Em Portugal, a abertura é total. "Não temos nada contra a IA e até temos procurado promover formações. Temos de ajudar os jornalistas a usar essas ferramentas e tem de haver regras nas redações", afirma Luís Filipe Simões, presidente do Sindicato dos Jornalistas (SJ) e profissional há mais de 30 anos no jornal "A Bola", diário desportivo que utiliza cada vez mais estas ferramentas. "O sistema é integrado no caso das classificações e resultados de jogos de várias modalidades desportivas, gerando até um pequeno texto de apoio a essas informações", exemplifica. "Claro que, por vezes, será mal utilizada e até pode dar origem a despedimentos em determinados contextos", acrescenta.

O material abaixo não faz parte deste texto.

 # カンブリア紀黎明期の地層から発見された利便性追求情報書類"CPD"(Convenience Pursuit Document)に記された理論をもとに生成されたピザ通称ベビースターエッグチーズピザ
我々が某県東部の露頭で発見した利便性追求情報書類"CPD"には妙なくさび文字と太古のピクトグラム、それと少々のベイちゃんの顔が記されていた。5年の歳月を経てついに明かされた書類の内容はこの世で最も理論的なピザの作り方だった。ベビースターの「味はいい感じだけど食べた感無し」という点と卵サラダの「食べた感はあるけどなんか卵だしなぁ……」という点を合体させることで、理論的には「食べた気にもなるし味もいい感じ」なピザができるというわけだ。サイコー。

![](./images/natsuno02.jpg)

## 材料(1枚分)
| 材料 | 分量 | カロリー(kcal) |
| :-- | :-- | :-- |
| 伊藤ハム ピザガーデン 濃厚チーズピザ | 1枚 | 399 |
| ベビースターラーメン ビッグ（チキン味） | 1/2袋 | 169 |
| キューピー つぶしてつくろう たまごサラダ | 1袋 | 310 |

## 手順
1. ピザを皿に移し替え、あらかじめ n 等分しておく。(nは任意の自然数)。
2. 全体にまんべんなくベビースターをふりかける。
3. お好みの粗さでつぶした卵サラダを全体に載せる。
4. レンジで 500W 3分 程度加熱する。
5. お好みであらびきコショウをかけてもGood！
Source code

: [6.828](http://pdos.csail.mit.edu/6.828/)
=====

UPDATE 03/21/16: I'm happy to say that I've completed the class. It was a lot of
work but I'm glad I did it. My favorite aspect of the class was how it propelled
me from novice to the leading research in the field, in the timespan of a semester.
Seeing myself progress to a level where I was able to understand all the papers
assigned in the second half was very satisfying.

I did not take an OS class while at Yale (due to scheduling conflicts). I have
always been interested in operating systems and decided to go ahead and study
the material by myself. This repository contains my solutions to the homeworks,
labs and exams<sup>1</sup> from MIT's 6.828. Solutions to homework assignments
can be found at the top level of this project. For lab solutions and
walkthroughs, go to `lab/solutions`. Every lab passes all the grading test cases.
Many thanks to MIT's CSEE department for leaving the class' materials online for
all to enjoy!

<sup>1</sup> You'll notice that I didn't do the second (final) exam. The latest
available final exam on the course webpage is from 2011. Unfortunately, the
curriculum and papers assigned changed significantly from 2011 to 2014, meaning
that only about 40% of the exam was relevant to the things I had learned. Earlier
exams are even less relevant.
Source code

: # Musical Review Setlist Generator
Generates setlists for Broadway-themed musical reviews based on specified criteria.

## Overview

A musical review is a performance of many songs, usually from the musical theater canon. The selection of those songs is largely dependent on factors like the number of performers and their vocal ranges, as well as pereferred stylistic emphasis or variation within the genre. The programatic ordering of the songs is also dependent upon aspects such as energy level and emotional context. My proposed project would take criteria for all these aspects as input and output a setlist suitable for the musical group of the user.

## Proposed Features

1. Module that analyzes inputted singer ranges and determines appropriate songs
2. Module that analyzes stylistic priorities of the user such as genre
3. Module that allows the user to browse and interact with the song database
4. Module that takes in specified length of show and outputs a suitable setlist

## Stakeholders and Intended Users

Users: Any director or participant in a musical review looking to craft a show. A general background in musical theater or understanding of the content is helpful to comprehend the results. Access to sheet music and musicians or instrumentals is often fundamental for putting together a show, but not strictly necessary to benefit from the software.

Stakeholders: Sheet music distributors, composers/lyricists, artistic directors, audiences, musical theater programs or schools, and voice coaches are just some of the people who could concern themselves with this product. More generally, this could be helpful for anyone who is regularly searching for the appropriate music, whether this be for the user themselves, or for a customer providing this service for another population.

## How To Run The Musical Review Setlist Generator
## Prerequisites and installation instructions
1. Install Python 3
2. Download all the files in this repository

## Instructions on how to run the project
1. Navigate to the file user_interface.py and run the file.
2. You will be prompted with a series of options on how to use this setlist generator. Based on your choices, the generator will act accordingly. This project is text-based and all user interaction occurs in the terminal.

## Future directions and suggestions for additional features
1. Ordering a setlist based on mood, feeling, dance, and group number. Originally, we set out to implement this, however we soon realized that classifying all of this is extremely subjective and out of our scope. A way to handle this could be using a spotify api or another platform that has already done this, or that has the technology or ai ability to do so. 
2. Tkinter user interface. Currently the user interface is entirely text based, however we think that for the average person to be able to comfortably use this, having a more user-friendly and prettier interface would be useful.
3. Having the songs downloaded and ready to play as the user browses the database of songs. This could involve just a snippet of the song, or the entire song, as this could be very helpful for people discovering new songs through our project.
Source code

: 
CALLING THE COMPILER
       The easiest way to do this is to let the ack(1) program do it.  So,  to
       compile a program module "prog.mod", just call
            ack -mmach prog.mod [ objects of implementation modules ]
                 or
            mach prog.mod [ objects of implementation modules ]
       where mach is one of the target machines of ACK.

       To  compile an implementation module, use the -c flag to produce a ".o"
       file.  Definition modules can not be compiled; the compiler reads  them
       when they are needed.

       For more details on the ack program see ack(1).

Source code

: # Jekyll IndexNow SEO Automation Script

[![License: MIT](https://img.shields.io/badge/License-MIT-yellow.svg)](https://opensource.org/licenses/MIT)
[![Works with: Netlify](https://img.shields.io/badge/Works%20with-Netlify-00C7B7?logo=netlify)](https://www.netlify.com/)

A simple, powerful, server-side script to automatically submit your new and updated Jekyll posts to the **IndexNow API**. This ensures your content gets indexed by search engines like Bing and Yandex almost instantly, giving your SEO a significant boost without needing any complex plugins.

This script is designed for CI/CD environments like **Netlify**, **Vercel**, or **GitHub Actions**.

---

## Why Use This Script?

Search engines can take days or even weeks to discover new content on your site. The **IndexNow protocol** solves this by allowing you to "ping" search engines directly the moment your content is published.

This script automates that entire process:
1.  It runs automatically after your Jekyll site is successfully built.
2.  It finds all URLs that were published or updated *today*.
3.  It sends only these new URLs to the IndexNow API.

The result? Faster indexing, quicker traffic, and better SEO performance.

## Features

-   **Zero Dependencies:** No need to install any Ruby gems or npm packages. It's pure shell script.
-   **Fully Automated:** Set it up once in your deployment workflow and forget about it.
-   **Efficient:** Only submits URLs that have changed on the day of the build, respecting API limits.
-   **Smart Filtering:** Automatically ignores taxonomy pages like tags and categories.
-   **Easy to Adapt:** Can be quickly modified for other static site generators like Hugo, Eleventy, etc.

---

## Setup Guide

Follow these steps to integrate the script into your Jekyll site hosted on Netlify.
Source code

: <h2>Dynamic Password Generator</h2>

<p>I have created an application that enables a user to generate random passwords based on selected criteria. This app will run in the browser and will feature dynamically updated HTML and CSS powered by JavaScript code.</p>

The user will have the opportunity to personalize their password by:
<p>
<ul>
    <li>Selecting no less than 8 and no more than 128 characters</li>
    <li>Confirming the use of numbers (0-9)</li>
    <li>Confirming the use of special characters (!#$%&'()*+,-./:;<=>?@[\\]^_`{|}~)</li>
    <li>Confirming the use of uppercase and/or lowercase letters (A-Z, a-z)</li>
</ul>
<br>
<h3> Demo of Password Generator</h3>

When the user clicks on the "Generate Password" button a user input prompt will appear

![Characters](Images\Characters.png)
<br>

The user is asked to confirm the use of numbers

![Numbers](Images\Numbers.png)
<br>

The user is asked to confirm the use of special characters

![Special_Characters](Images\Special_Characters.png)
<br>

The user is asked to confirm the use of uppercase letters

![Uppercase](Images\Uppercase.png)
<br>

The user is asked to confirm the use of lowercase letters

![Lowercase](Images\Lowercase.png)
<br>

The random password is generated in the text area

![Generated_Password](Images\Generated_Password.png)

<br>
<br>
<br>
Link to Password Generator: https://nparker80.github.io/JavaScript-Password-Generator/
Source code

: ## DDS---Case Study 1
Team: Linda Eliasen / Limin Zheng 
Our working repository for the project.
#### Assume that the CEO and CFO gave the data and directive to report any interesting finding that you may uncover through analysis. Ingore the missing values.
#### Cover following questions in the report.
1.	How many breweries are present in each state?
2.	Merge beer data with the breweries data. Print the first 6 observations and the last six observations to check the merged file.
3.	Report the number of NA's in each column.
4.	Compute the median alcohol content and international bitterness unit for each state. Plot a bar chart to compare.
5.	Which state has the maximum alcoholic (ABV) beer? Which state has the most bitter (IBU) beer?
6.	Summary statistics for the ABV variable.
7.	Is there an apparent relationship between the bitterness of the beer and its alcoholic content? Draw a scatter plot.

Do lado das empresas de média a operar em Portugal também não há obstáculos de princípio. "A resposta está numa combinação inteligente de legislação clara, códigos de conduta setoriais, auditorias algorítmicas proporcionais ao risco e, acima de tudo, num diálogo contínuo entre jornalistas, técnicos, reguladores e leitores", afirma Cláudia Maia, presidente da Associação Portuguesa de Imprensa. "Em Portugal, tal como no resto da Europa, assistimos à redução progressiva das redações, não apenas por razões económicas, mas também como reflexo da digitalização do ecossistema mediático. A IA pode e deve ser uma ferramenta ao serviço do jornalismo, libertando os profissionais de tarefas rotineiras - como transcrições, redações automáticas de textos simples ou análises preliminares de dados, para que possam concentrar-se no que é verdadeiramente essencial: investigação, contexto, análise crítica e responsabilidade editorial", afirma.
O caso colombiano
"As empresas devem destinar, pelo menos, 5% das suas vendas a desenvolvimentos em IA, para assegurar a abertura de novos caminhos comerciais"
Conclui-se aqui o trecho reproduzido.